The shock excitation and swept-frequency signals were provided by the shaking table, with the vibration signals detected by acceleration sensors (Model B06A00, Shandong LNS Intelligent Technology Co., Ltd., Dezhou, China) whose factory calibration certificate specified measurement range (±50 g), sensitivity (10.469 mV/(m/s²)), frequency response (±5% within 1 Hz to 8 k Hz), and resolution (0.1 mg rms). The shaking table’s output signal was monitored and controlled by sensor (#1), the shaking table’s output was detected by sensor (#2), and the load response signal was measured by sensor (#3). The output signals from the shaking table and load response signals were acquired using the high-precision data acquisition device INV3018 (China Orient Institute of Noise & Vibration, Beijing, China) and processed with DASP–V11 software.
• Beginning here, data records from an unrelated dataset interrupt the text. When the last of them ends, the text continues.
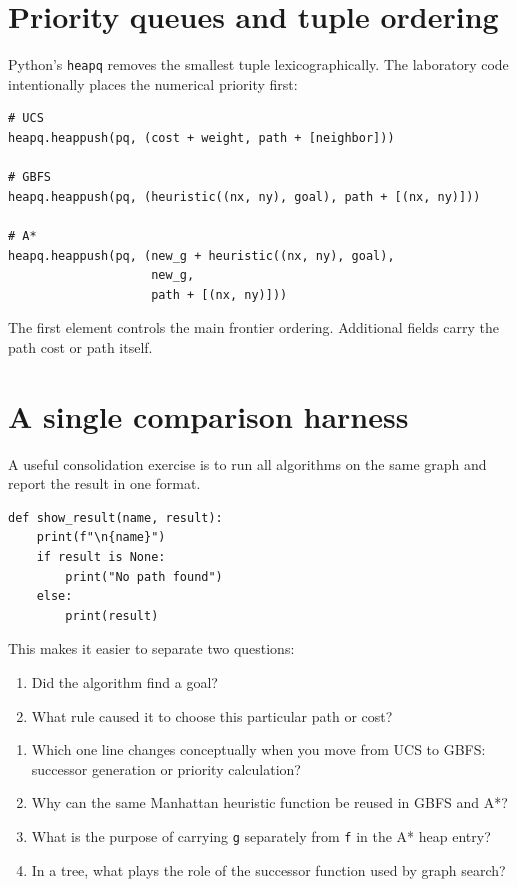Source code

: \section{Priority queues and tuple ordering}

Python's \texttt{heapq} removes the smallest tuple lexicographically. The laboratory code intentionally places the numerical priority first:

\begin{lstlisting}[style=mlpython]
# UCS
heapq.heappush(pq, (cost + weight, path + [neighbor]))

# GBFS
heapq.heappush(pq, (heuristic((nx, ny), goal), path + [(nx, ny)]))

# A*
heapq.heappush(pq, (new_g + heuristic((nx, ny), goal),
                    new_g,
                    path + [(nx, ny)]))
\end{lstlisting}

The first element controls the main frontier ordering. Additional fields carry the path cost or path itself.

\section{A single comparison harness}

A useful consolidation exercise is to run all algorithms on the same graph and report the result in one format.

\begin{lstlisting}[style=mlpython]
def show_result(name, result):
    print(f"\n{name}")
    if result is None:
        print("No path found")
    else:
        print(result)
\end{lstlisting}

This makes it easier to separate two questions:
\begin{enumerate}
  \item Did the algorithm find a goal?
  \item What rule caused it to choose this particular path or cost?
\end{enumerate}



\begin{quickcheck}
\begin{enumerate}
  \item Which one line changes conceptually when you move from UCS to GBFS: successor generation or priority calculation?
  \item Why can the same Manhattan heuristic function be reused in GBFS and A*?
  \item What is the purpose of carrying \texttt{g} separately from \texttt{f} in the A* heap entry?
  \item In a tree, what plays the role of the successor function used by graph search?
\end{enumerate}
\end{quickcheck}


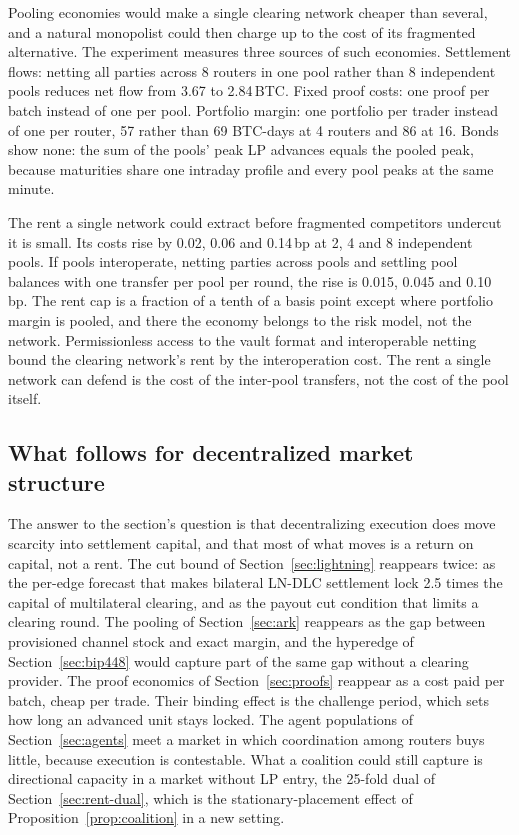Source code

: Pooling economies would make a single clearing network cheaper than several, and a natural monopolist could then charge up to the cost of its fragmented alternative. The experiment measures three sources of such economies. Settlement flows: netting all parties across 8 routers in one pool rather than 8 independent pools reduces net flow from 3.67 to 2.84\,BTC. Fixed proof costs: one proof per batch instead of one per pool. Portfolio margin: one portfolio per trader instead of one per router, 57 rather than 69 BTC-days at 4 routers and 86 at 16. Bonds show none: the sum of the pools' peak LP advances equals the pooled peak, because maturities share one intraday profile and every pool peaks at the same minute.

The rent a single network could extract before fragmented competitors undercut it is small. Its costs rise by 0.02, 0.06 and 0.14\,bp at 2, 4 and 8 independent pools. If pools interoperate, netting parties across pools and settling pool balances with one transfer per pool per round, the rise is 0.015, 0.045 and 0.10\,bp. The rent cap is a fraction of a tenth of a basis point except where portfolio margin is pooled, and there the economy belongs to the risk model, not the network. Permissionless access to the vault format and interoperable netting bound the clearing network's rent by the interoperation cost. The rent a single network can defend is the cost of the inter-pool transfers, not the cost of the pool itself.

\subsection{What follows for decentralized market structure}
\label{sec:rent-implications}

The answer to the section's question is that decentralizing execution does move scarcity into settlement capital, and that most of what moves is a return on capital, not a rent. The cut bound of Section~\ref{sec:lightning} reappears twice: as the per-edge forecast that makes bilateral LN-DLC settlement lock 2.5 times the capital of multilateral clearing, and as the payout cut condition that limits a clearing round. The pooling of Section~\ref{sec:ark} reappears as the gap between provisioned channel stock and exact margin, and the hyperedge of Section~\ref{sec:bip448} would capture part of the same gap without a clearing provider. The proof economics of Section~\ref{sec:proofs} reappear as a cost paid per batch, cheap per trade. Their binding effect is the challenge period, which sets how long an advanced unit stays locked. The agent populations of Section~\ref{sec:agents} meet a market in which coordination among routers buys little, because execution is contestable. What a coalition could still capture is directional capacity in a market without LP entry, the 25-fold dual of Section~\ref{sec:rent-dual}, which is the stationary-placement effect of Proposition~\ref{prop:coalition} in a new setting.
3.2.2. Experimental Scheme

Firstly, a shock test was conducted on the vibration isolation system comprising two metal lattice structures and the load mass m. The shock signal used was a semi-sinusoidal wave with a duration of 6 ms and a peak value of 1g, expressed as $a=9.8\sin (\pi t/0.006)[\epsilon (t)-\epsilon (t-0.006)]$ m/s², where $\epsilon (t)$ is the unit step function. By analyzing the shock response curve, the stiffness and damping coefficients of the metal lattice structure under shock were determined. Through spectral analysis of the system load’s response signal, the system’s natural frequency was found to be 73.5 Hz. Consequently, the swept-frequency range for the subsequent swept-frequency experiment was set from 20 Hz to 100 Hz, and the linear sweep frequency method was adopted with a sweep rate of 10 Hz/min. To prevent structural damage due to excessive acceleration during resonance, a sinusoidal wave with a peak value of 0.05 g was used as the excitation signal in the swept-frequency test. Finally, the shock resistance and vibration isolation performance of the metal lattice–polyurea parallel composite vibration isolation system were tested through shock and vibration swept-frequency experiments, respectively.

4. Results and Discussion

4.1. Dynamic Mechanical Properties of Polyurea

4.1.1. Effects of Preload

Using 60 mm × 40 mm polyurea samples, with the excitation signal frequency fixed at 0.5 Hz and amplitude fixed at 1 mm, preloads of 100 N, 200 N, and 300 N were applied. The force–displacement curves of the polyurea samples under different preloads are shown in Figure 7a. The dynamic stiffness and damping coefficients of the polyurea samples were calculated, yielding the curves presented in Figure 7b,c.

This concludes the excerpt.